(Supplied entries)
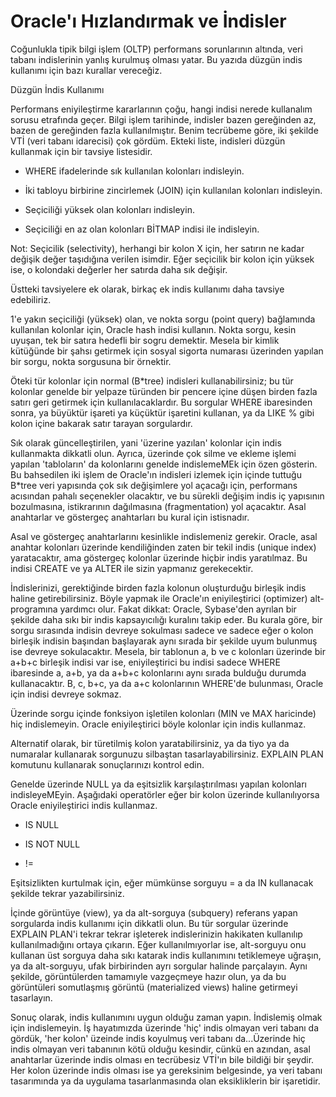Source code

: # Oracle'ı Hızlandırmak ve İndisler

Coğunlukla tipik bilgi işlem (OLTP) performans sorunlarının altında,
veri tabanı indislerinin yanlış kurulmuş olması yatar. Bu yazıda
düzgün indis kullanımı için bazı kurallar vereceğiz.


Düzgün İndis Kullanımı

Performans eniyileştirme kararlarının çoğu, hangi indisi nerede kullanalım sorusu etrafında geçer. Bilgi işlem tarihinde, indisler bazen gereğinden az, bazen de gereğinden fazla kullanılmıştır. Benim tecrübeme göre, iki şekilde VTİ (veri tabanı idarecisi) çok gördüm. Ekteki liste, indisleri düzgün kullanmak için bir tavsiye listesidir.

* WHERE ifadelerinde sık kullanılan kolonları indisleyin.

* İki tabloyu birbirine zincirlemek (JOIN) için kullanılan kolonları indisleyin.

* Seçiciliği yüksek olan kolonları indisleyin.

* Seçiciliği en az olan kolonları BİTMAP indisi ile indisleyin.

Not: Seçicilik (selectivity), herhangi bir kolon X için, her satırın
ne kadar değişik değer taşıdığına verilen isimdir. Eğer seçicilik bir
kolon için yüksek ise, o kolondaki değerler her satırda daha sık
değişir.

Üstteki tavsiyelere ek olarak, birkaç ek indis kullanımı daha tavsiye
edebiliriz.

1'e yakın seçiciliği (yüksek) olan, ve nokta sorgu (point query)
bağlamında kullanılan kolonlar için, Oracle hash indisi
kullanın. Nokta sorgu, kesin uyuşan, tek bir satıra hedefli bir sogru
demektir. Mesela bir kimlik kütüğünde bir şahsı getirmek için sosyal
sigorta numarası üzerinden yapılan bir sorgu, nokta sorgusuna bir
örnektir.

Öteki tür kolonlar için normal (B*tree) indisleri kullanabilirsiniz;
bu tür kolonlar genelde bir yelpaze türünden bir pencere içine düşen
birden fazla satırı geri getirmek için kullanılacaklardır. Bu sorgular
WHERE ibaresinden sonra, ya büyüktür işareti ya küçüktür işaretini
kullanan, ya da LIKE % gibi kolon içine bakarak satır tarayan
sorgulardır.

Sık olarak güncelleştirilen, yani 'üzerine yazılan' kolonlar için
indis kullanmakta dikkatli olun. Ayrıca, üzerinde çok silme ve ekleme
işlemi yapılan 'tabloların' da kolonlarını genelde indislemeMEk için
özen gösterin. Bu bahsedilen iki işlem de Oracle'ın indisleri izlemek
için içinde tuttuğu B*tree veri yapısında çok sık değişimlere yol
açacağı için, performans acısından pahalı seçenekler olacaktır, ve bu
sürekli değişim indis iç yapısının bozulmasına, istikrarının
dağılmasına (fragmentation) yol açacaktır. Asal anahtarlar ve
göstergeç anahtarları bu kural için istisnadır.

Asal ve göstergeç anahtarlarını kesinlikle indislemeniz
gerekir. Oracle, asal anahtar kolonları üzerinde kendiliğinden zaten
bir tekil indis (unique index) yaratacaktır, ama göstergeç kolonlar
üzerinde hiçbir indis yaratılmaz. Bu indisi CREATE ve ya ALTER ile
sizin yapmanız gerekecektir.

İndislerinizi, gerektiğinde birden fazla kolonun oluşturduğu birleşik
indis haline getirebilirsiniz. Böyle yapmak ile Oracle'ın
eniyileştirici (optimizer) alt-programına yardımcı olur. Fakat dikkat:
Oracle, Sybase'den ayrılan bir şekilde daha sıkı bir indis
kapsayıcılığı kuralını takip eder. Bu kurala göre, bir sorgu sırasında
indisin devreye sokulması sadece ve sadece eğer o kolon birleşik
indisin başından başlayarak aynı sırada bir şekilde uyum bulunmuş ise
devreye sokulacaktır. Mesela, bir tablonun a, b ve c kolonları
üzerinde bir a+b+c birleşik indisi var ise, eniyileştirici bu indisi
sadece WHERE ibaresinde a, a+b, ya da a+b+c kolonlarını aynı sırada
bulduğu durumda kullanacaktır. B, c, b+c, ya da a+c kolonlarının
WHERE'de bulunması, Oracle için indisi devreye sokmaz.

Üzerinde sorgu içinde fonksiyon işletilen kolonları (MIN ve MAX
haricinde) hiç indislemeyin. Oracle eniyileştirici böyle kolonlar için
indis kullanmaz.

Alternatif olarak, bir türetilmiş kolon yaratabilirsiniz, ya da tiyo
ya da numaralar kullanarak sorgunuzu silbaştan
tasarlayabilirsiniz. EXPLAIN PLAN komutunu kullanarak sonuçlarınızı
kontrol edin.

Genelde üzerinde NULL ya da eşitsizlik karşılaştırılması yapılan
kolonları indisleyeMEyin. Aşağıdaki operatörler eğer bir kolon
üzerinde kullanılıyorsa Oracle eniyileştirici indis kullanmaz.


* IS NULL

* IS NOT NULL

* !=

Eşitsizlikten kurtulmak için, eğer mümkünse sorguyu = a da IN
kullanacak şekilde tekrar yazabilirsiniz.

İçinde görüntüye (view), ya da alt-sorguya (subquery) referans yapan
sorgularda indis kullanımı için dikkatli olun. Bu tür sorgular
üzerinde EXPLAIN PLAN'i tekrar tekrar işleterek indislerinizin
hakikaten kullanılıp kullanılmadığını ortaya çıkarın. Eğer
kullanılmıyorlar ise, alt-sorguyu onu kullanan üst sorguya daha sıkı
katarak indis kullanımını tetiklemeye uğraşın, ya da alt-sorguyu, ufak
birbirinden ayrı sorgular halinde parçalayın. Aynı şekilde,
görüntülerden tamamıyle vazgeçmeye hazır olun, ya da bu görüntüleri
somutlaşmış görüntü (materialized views) haline getirmeyi tasarlayın.

Sonuç olarak, indis kullanımını uygun olduğu zaman yapın. İndislemiş
olmak için indislemeyin. İş hayatımızda üzerinde 'hiç' indis olmayan
veri tabanı da gördük, 'her kolon' üzeinde indis koyulmuş veri tabanı
da...Üzerinde hiç indis olmayan veri tabanının kötü olduğu kesindir,
cünkü en azından, asal anahtarlar üzerinde indis olması en tecrübesiz
VTİ'ın bile bildiği bir şeydir. Her kolon üzerinde indis olması ise ya
gereksinim belgesinde, ya veri tabanı tasarımında ya da uygulama
tasarlanmasında olan eksikliklerin bir işaretidir.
(End Supplied entries)
Instructions for the task » Extract every line above that contains the word "indisleyin".

Answer space »
* WHERE ifadelerinde sık kullanılan kolonları indisleyin.
* İki tabloyu birbirine zincirlemek (JOIN) için kullanılan kolonları indisleyin.
* Seçiciliği yüksek olan kolonları indisleyin.
* Seçiciliği en az olan kolonları BİTMAP indisi ile indisleyin.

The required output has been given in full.